I just spent the last forty-five minutes writing about the Nintendo Switch, which led to three separate paragraphs of poop jokes (don’t ask). Scalebound was canceled this week, and I probably would have cared more had I remembered what it was in the first place. Maybe if they had slapped a “Final Fantasy” in front of it we would have gotten the game in five more years. Even better, they should have slapped “Panzer Dragoon” on the front, start a Kickstarter and watch the money roll in for a game that definitely won’t make this release cycle.
I’m looking at you, Shenmue.
If I sound bitter it’s because my idea of Taco Tuesday this week was to make it rain at my local Taco Bell. No amount of chalupas or specialty Mountain Dew beverages can replace a margarita on the rocks and crunchy tortillas stuffed with actual ground beef. I’m now convinced that Taco Bell’s menu is the result of a fever dream had by the CEO’s twelve-year-old grandson after he tried one of his mom’s “special” brownies. Those were for the board meeting, Timmy.
But I’m not here to talk about my poor dietary choices or backdoor brownie boardroom meetings. I’m here to talk about January, and why January sucks for video games.
Clarification: I’m not saying that nothing good comes out in January. This month has a new, proper Resident Evil, a new Gravity Rush and a new Dragon Quest for the 3DS. OK, it’s an old Dragon Quest, but it’s like new. The problem with January is that I am not even close to having finished all of the games from the last three months.
Every year starting in September, video games get lined up like shots at a bachelorette party. Exciting at first, your head starts to swim as you get closer to the end. By the time you get to December, you’ve passed out with chunks of Final Fantasy XV stuck to your shirt. Where did it all go wrong? Who took Titanfall 2 home? Why does Call of Duty keep texting me? Then you show up to the family Christmas party the next day, nursing your hangover with a game of Picross when your aunt says, “Hey, doesn’t Resident Evil 7 come out next month?” Now, you’re no longer invited to family functions because the cat refused to get out of the way of your projectile vomiting. Aren’t drinking metaphors fun?
January tries to be the hangover cure by offering more of the same.
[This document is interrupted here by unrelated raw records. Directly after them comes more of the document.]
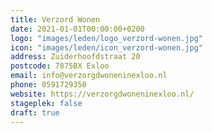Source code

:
 ```yaml
---
title: Verzord Wonen
date: 2021-01-01T00:00:00+0200
logo: "images/leden/logo_verzord-wonen.jpg"
icon: "images/leden/icon_verzord-wonen.jpg"
address: Zuiderhoofdstraat 20
postcode: 7875BX Exloo
email: info@verzorgdwoneninexloo.nl
phone: 0591729350
website: https://verzorgdwoneninexloo.nl/
stageplek: false
draft: true
---
```


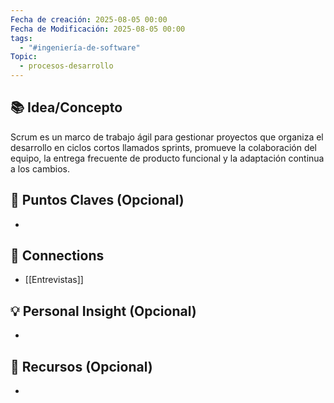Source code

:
```yaml
---
Fecha de creación: 2025-08-05 00:00
Fecha de Modificación: 2025-08-05 00:00
tags:
  - "#ingeniería-de-software"
Topic:
  - procesos-desarrollo
---
```



## 📚 Idea/Concepto 
Scrum es un marco de trabajo ágil para gestionar proyectos que organiza el desarrollo en ciclos cortos llamados sprints, promueve la colaboración del equipo, la entrega frecuente de producto funcional y la adaptación continua a los cambios.

## 📌 Puntos Claves (Opcional)
- 

## 🔗 Connections
- [[Entrevistas]]

## 💡 Personal Insight (Opcional)
- 
## 🧾 Recursos (Opcional)
- 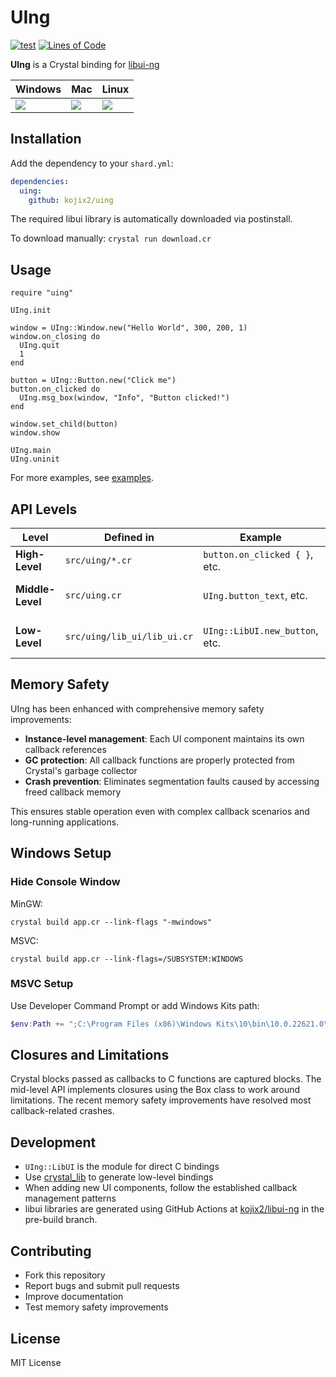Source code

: # UIng

[![test](https://github.com/kojix2/uing/actions/workflows/ci.yml/badge.svg)](https://github.com/kojix2/uing/actions/workflows/ci.yml)
[![Lines of Code](https://img.shields.io/endpoint?url=https%3A%2F%2Ftokei.kojix2.net%2Fbadge%2Fgithub%2Fkojix2%2Fuing%2Flines)](https://tokei.kojix2.net/github/kojix2/uing)

**UIng** is a Crystal binding for [libui-ng](https://github.com/libui-ng/libui-ng)

| Windows                                                                                                          | Mac                                                                                                              | Linux                                                                                                            |
| ---------------------------------------------------------------------------------------------------------------- | ---------------------------------------------------------------------------------------------------------------- | ---------------------------------------------------------------------------------------------------------------- |
| <img src="https://user-images.githubusercontent.com/5798442/103118046-900ea780-46b0-11eb-81fc-32626762e4df.png"> | <img src="https://user-images.githubusercontent.com/5798442/103118059-99980f80-46b0-11eb-9d12-324ec4d297c9.png"> | <img src="https://user-images.githubusercontent.com/5798442/103118068-a0bf1d80-46b0-11eb-8c5c-3bdcc3dcfb26.png"> |

## Installation

Add the dependency to your `shard.yml`:

```yaml
dependencies:
  uing:
    github: kojix2/uing
```

The required libui library is automatically downloaded via postinstall.

To download manually: `crystal run download.cr`

## Usage

```crystal
require "uing"

UIng.init

window = UIng::Window.new("Hello World", 300, 200, 1)
window.on_closing do
  UIng.quit
  1
end

button = UIng::Button.new("Click me")
button.on_clicked do
  UIng.msg_box(window, "Info", "Button clicked!")
end

window.set_child(button)
window.show

UIng.main
UIng.uninit
```

For more examples, see [examples](examples).

## API Levels

| **Level**        | **Defined in**              | **Example**                    | **Description**           |
| ---------------- | --------------------------- | ------------------------------ | ------------------------- |
| **High-Level**   | `src/uing/*.cr`             | `button.on_clicked { }`, etc.  | Object-oriented API       |
| **Middle-Level** | `src/uing.cr`               | `UIng.button_text`, etc.       | Handles memory management |
| **Low-Level**    | `src/uing/lib_ui/lib_ui.cr` | `UIng::LibUI.new_button`, etc. | Direct bindings to libui  |

## Memory Safety

UIng has been enhanced with comprehensive memory safety improvements:

- **Instance-level management**: Each UI component maintains its own callback references
- **GC protection**: All callback functions are properly protected from Crystal's garbage collector
- **Crash prevention**: Eliminates segmentation faults caused by accessing freed callback memory

This ensures stable operation even with complex callback scenarios and long-running applications.

## Windows Setup

### Hide Console Window

MinGW:

```
crystal build app.cr --link-flags "-mwindows"
```

MSVC:

```
crystal build app.cr --link-flags=/SUBSYSTEM:WINDOWS
```

### MSVC Setup

Use Developer Command Prompt or add Windows Kits path:

```powershell
$env:Path += ";C:\Program Files (x86)\Windows Kits\10\bin\10.0.22621.0\x64"
```

## Closures and Limitations

Crystal blocks passed as callbacks to C functions are captured blocks. The mid-level API implements closures using the Box class to work around limitations. The recent memory safety improvements have resolved most callback-related crashes.

## Development

- `UIng::LibUI` is the module for direct C bindings
- Use [crystal_lib](https://github.com/crystal-lang/crystal_lib) to generate low-level bindings
- When adding new UI components, follow the established callback management patterns
- libui libraries are generated using GitHub Actions at [kojix2/libui-ng](https://github.com/kojix2/libui-ng) in the pre-build branch.

## Contributing

- Fork this repository
- Report bugs and submit pull requests
- Improve documentation
- Test memory safety improvements

## License

MIT License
And while some may swear by the mathematical malarkey that is two negatives cancelling each other out, others like myself try everything in vain just to stop the room from spinning. In the span of a week I went back to The Witcher, binged on Dragon Quest Builders for a weekend and finally got around to playing the new Phoenix Wright on 3DS. I started to play the new Diablo anniversary event and thought it was pretty cool until I realized it’s just Diablo 3 with an Instagram filter. Any urgency to chip away at my backlog or stick it out for one more damned seasonal event is quickly diminished by a feeling of restlessness and a nothing-is-working attitude. It’s like eating a bacon sandwich, drinking a sports team’s amount of Gatorade and taking your mom’s migraine medicine only to find you’re still dry-heaving through How I Met Your Mother reruns.
If I’m leaning too hard on the hangover metaphor it’s because I spent just as much time in my twenties drinking as I did playing video games. Both have a tendency to keep you up late into the night and leave you with the sinking feeling that you could be doing more with your life. And if you start to get that sinking feeling, with drinking or with video games, that’s when your friends will tell you that you just haven’t had enough yet.
So I sit here now, more easily able to talk about how fast food tacos are ravaging my insides than any feeling of excitement I may have for Nintendo’s Switch shenanigans. And If I have any desire to see Resident Evil 7 be a much-needed return to form, I have a much greater desire to talk to the Taco Bell manager about the likelihood of food poisoning. It’s not that the excitement isn’t there. It’s just dulled by the overwhelming number of games I tried to play last year. A real video game hangover.
P.S. Yes, I realize my video game drinking metaphor went from video games as alcoholic beverages to video games as drunken mistake-making adults and back again. I blame the inappropriate amount of high fructose corn syrup I consumed in a last minute bid to stay awake. Stay away from the sugars, kids.